Çocukluktan itibaren hislerimizi anlayacak varlıklara ihtiyaç duyarız. Onlara sahipleneceği bir hayvanla bu ihtiyacı giderebiliriz. Bununla birlikte edindiği hayvanların hoşlarına giden özellikleri kendilerine atfetmektedirler. Bizler çocuklarımıza her hayvanın olumlu özelliklerini tanıtmalıyız. Çocuklar hikâyelerdeki, çizgi filmlerdeki, kıssalardaki hayvanlarla kendilerini özdeşleştirmektedir. Hangi hayvan olmak isterdiniz diye sorarsanız; aile ferdi olmuş evcil hayvanını, hikâyelerde ya da çizgi filmlerde etkilendiklerinin ismini seçtiğini görebiliriz. Walsh tarafından yapılan bir araştırmada evcil hayvan sahibi olan bireylerin sosyal iletişimin daha da arttığı görülmüştür. Hayvanlar sevgi ve şefkatin oluşmasında çok etkili olabilir. İnsanların yalnızlığını gidermede, yaşamlarına yön vermede etkileri yadsınamayacak kadar çoktur. Yapılan bazı araştırmalar ise evcil hayvanların alerji, astım ve obeziteye yakalanma riskini azaltmada pek çok faydaları olduğunu göstermektedir.

Japonyada yapılan bir çalışmada insanlar bir kediyi eliyle okşayıp, sevdiği zaman beyindeki oksijen taşıyan hemoglobin miktarı arttığını görmüşlerdir. Araştırmacılar, kedi sevmenin, okşamanın beyni olumlu yönde uyardığını söylemişlerdir. Hayvan türleri içinde özellikle köpeklerin, atların, yunusların; travma sonrası stres bozukluğu, uyum sorunu, depresyon, anksiyete gibi problemlerle karşılaşan insanlara karşı bir terapi işlevi yürüttüğünü görürüz. Aslında hayvanlar sadece çocuklar için değil; tüm yaştaki bireyler için stresi azaltıcı, sevgi duygusunu artırıcı etkiye sahiptir. Bununla büyüyen çocukların motivasyon ve dikkatlerinin yüksek olduğu; motor ve bilişsel yeteneklerinin ise geliştiğini yapılan çalışmalarda görmekteyiz.

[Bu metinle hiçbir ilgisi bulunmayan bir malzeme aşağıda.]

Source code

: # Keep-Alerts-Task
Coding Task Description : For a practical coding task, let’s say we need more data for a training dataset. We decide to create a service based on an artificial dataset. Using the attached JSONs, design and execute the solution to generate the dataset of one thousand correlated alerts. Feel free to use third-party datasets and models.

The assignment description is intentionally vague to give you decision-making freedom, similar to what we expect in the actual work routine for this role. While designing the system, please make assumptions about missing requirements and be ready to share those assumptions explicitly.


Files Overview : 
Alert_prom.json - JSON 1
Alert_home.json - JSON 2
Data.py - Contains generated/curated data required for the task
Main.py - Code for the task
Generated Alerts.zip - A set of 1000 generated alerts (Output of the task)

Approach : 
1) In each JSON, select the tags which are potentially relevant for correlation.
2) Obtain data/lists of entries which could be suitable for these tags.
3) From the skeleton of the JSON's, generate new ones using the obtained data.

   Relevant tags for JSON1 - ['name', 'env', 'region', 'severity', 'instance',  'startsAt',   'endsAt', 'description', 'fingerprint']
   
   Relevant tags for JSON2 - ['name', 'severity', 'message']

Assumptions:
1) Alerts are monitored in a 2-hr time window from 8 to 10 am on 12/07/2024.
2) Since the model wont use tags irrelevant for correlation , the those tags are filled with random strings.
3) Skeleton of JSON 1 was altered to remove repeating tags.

Birçok belediyemiz tarafından hayvanları koruma günü ile etkinlikler yapılmaktadır. Yapılan bu aktivitelerin sürdürülebilir olması için çiftlik kampları kurulabilir. Buralarda inek, keçi, koyun, köpek, kedi, at, eşek, tavuk, horoz gibi hayvanlar bulundurulabilir. Çocuklar aileleri ile bu kampta bir gün misafir edilerek hayvanların bakım ve sorumluluklarını üstlenerek çalışmalarda bulunabilirler. Böylece belediyeler okullarda küçük hayvanların yaşayacağı alanları oluşturarak çocukların onlarla daha çok vakit geçirmesini sağlayarak sorumluluk bilincinin gelişmesine katkı sunabilir.

France’nin “İnsan ruhunun bir parçası, hayvan sevgisini tadana kadar uyanmaz.” İfade ettiği gibi uyanık, merhamet dolu ruhlar yetiştirmek için çocuklarımıza hayvan sevgisini yaşatmalıyız.